What you will do
Scan the records below. Copy every line in which the word "Release" appears.

Task data
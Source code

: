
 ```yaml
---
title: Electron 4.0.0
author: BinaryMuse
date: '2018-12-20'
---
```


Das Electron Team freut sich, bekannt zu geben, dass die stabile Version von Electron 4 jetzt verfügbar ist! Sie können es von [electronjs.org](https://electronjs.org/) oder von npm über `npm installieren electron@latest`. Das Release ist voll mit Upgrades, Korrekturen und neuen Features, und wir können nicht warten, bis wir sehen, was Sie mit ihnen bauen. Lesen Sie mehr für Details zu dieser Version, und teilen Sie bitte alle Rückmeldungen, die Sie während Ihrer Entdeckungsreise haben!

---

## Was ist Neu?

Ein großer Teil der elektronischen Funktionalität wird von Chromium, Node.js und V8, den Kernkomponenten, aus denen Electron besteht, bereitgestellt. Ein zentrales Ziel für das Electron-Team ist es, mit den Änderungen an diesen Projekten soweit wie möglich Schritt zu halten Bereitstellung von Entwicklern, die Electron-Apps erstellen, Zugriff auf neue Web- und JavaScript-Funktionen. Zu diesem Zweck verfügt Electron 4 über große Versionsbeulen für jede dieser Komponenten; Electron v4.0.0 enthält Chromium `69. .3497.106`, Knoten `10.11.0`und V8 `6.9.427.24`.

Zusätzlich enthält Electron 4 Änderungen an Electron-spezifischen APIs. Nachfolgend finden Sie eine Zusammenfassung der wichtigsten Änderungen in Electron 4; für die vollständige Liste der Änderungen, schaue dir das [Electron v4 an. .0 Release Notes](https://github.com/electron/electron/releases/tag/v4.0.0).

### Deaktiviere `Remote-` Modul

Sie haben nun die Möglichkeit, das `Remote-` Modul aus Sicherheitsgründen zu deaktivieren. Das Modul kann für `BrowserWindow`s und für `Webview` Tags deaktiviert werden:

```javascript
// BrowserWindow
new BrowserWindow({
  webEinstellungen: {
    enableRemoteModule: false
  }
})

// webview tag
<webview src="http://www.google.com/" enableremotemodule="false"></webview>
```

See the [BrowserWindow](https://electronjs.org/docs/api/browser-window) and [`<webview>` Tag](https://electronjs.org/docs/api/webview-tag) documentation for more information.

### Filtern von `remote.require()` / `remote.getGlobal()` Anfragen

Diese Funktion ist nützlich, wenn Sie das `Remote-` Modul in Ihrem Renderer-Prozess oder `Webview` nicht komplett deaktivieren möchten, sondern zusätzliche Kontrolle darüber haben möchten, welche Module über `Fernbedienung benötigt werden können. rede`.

Answer below
Das Electron Team freut sich, bekannt zu geben, dass die stabile Version von Electron 4 jetzt verfügbar ist! Sie können es von [electronjs.org](https://electronjs.org/) oder von npm über `npm installieren electron@latest`. Das Release ist voll mit Upgrades, Korrekturen und neuen Features, und wir können nicht warten, bis wir sehen, was Sie mit ihnen bauen. Lesen Sie mehr für Details zu dieser Version, und teilen Sie bitte alle Rückmeldungen, die Sie während Ihrer Entdeckungsreise haben!
Zusätzlich enthält Electron 4 Änderungen an Electron-spezifischen APIs. Nachfolgend finden Sie eine Zusammenfassung der wichtigsten Änderungen in Electron 4; für die vollständige Liste der Änderungen, schaue dir das [Electron v4 an. .0 Release Notes](https://github.com/electron/electron/releases/tag/v4.0.0).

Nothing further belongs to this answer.